永守は鮫島に身体を拘束され続けている富小路との距離をつめ、恨みのこもった視線を向ける。
「本当に面の皮が厚いのね。あなたを守るために戦った人間を、あなたは簡単に切り捨てた。そして濡れ衣を着せた上、死に追いやった……。私は絶対にあなたを許さない」
まっすぐに向けられてくる底知れない憎悪の色が、富小路の記憶の中の人物と重なる。
「その目……見覚えがあるぞ。ひょっとして、お前は海良の子供か!」
目の前にいる永守の顔が、一緒にこの国を変えていこうと誓い合ったかつての同胞のりりしい笑顔に重なる。富小路は少しく感慨にふけるも、相手はそれとは逆のものを一心に向けてくる。
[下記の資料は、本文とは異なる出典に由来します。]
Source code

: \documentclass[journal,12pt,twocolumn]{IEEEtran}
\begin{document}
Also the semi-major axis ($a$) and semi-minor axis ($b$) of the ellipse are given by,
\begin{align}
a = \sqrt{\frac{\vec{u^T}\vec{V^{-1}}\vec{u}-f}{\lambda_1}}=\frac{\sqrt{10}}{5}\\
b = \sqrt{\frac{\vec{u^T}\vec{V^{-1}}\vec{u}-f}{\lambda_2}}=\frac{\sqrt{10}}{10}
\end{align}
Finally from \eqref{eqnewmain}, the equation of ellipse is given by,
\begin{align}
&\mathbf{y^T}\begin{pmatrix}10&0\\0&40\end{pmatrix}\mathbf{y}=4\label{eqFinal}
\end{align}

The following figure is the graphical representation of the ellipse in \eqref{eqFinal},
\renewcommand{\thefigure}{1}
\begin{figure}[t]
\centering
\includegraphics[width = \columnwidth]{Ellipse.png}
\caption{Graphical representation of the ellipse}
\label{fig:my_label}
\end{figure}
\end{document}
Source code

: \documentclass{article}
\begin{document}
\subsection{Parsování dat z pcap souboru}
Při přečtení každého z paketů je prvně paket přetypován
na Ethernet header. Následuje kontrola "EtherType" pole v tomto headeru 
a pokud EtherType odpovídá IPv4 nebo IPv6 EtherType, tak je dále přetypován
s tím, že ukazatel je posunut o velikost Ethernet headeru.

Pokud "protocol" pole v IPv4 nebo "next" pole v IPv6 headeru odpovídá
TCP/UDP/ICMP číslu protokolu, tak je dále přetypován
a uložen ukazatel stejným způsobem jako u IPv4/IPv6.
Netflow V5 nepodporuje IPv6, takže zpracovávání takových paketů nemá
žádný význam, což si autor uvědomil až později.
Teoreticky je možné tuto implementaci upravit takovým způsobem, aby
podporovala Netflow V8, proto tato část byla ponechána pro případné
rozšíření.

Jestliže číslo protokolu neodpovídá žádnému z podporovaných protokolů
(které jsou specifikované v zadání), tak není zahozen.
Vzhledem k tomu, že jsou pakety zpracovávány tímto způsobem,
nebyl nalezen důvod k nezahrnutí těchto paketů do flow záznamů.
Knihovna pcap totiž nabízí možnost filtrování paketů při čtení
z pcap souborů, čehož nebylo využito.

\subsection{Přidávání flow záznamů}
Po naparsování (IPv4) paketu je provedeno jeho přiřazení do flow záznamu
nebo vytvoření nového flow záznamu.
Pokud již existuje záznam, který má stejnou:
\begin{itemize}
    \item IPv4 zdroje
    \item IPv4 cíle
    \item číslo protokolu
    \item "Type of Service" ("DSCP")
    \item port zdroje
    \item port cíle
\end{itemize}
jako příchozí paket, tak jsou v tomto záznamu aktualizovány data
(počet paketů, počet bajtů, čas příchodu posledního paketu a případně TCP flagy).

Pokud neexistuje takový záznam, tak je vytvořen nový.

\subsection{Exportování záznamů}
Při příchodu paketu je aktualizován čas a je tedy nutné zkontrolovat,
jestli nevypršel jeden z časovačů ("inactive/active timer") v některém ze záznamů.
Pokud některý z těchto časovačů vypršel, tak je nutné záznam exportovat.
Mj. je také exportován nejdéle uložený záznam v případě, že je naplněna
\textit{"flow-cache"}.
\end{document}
「今更どうでもいいことだわ。これからあなたに待っているのは死だけなのだから」
そういってさらに間をつめてくる永守に富小路は抵抗の意を示す。
「誤解してもらっては困る。私が金を受け取っていたことを黙っていた海良にも責任はある。知っててどうして私を止めなかった? それはあいつも私と同じ側の人間だったからだ。自分たちの父親だから信じたくない気持ちは分かるが、腹黒くない政治家はこの世にはいないんだよ」
富小路の馬鹿にしたような発言に、永守はついむきになって反発する。
「父さんはあなたとは違う! 清い志を持った優しい人だった。あなたを最後まで信じていた。なのに……」
「ふん、自分たちの父親を美化することがそんなに楽しいか。全く、世も末だな」
「……あなたみたいな腐り切った人間は、これからの世の中には必要ないわ。……兄さん」
「『兄さん』、だと? う゛……く、苦しい……」
永守の言葉を受けた鮫島が富小路の腕をさらにきつく締め上げる。
「あら、言ってなかったかしら。鮫島は私の実の兄よ。これは私と兄が何年もかけて立てた壮大な復讐劇。私たちははなからあなたを守る気なんてさらさらないのよ」
永守が富小路の首元にナイフを突き立てる。そしてその口からは静かな死出の旅路への贈り言葉が紡がれる。
「……あなたの罪は死んでこそ償われる。来世こそは善人として生まれ変われることを祈ってるわ」
バアン!!
祈るような言葉とともに、永守がナイフの持ち手に力を込めた時、耳をつんざくような大きな音が響く。あまりの大きさに耳を押さえる暇もなかった永守は、その衝撃音に腰を抜かしてその場に座り込む。
「一体何が……。あ、兄さん!」
鼓膜が破けるような大きな音で引き起こされた頭痛に耐えながら永守が前方に視線を向けると、富小路の動きを封じていたはずの鮫島が倒れていた。
「兄さん! しっかりして! 兄さん!」
未だはっきりしない頭を片手で押さえながら、よろけた足取りで鮫島の元に駆け寄るが、鮫島の意識はすでになかった。
徐々に冷たく青白くなっていく兄の様子を狼狽える永守に、呆れたような声が落とされる。「全く、身の程知らずの兄妹だ」
永守が視線を横に移すと、富小路がやっと解放された腕を軽く回しているところだった。そして手に握られているものが銃だと分かった瞬間、先ほどの大きな音が発砲音で、鮫島が撃たれて倒れたのだと理解する。
富小路は準備運動を終えると、ゆっくりと銃口を永守に向ける。
「常に命を狙われている私が、普段何の装備もせずに外出していたと思うかい?」
富小路の瞳が冷徹な色を帯びる。怯えた目でこちらを見つめる永守にあえて見せつけるように、富小路はゆっくりと銃のセーフティを解除する。
「……そんなに怯えることはない。これからすぐに君をお父さんとお兄さんの元へ送ってあげるから安心しなさい」
トリガーを引いた瞬間、発砲音とともに永守の身体が真後ろに倒れる。
富小路は短くため息をついた後、手に持っていたものを懐にしまい、すぐに踵を返す。
「さて、薄井くんとの約束を果たしに動くとしようか」
ジャケットについた埃を軽く払いながら、富小路は血のにおいが立ちこめる空間を後にした。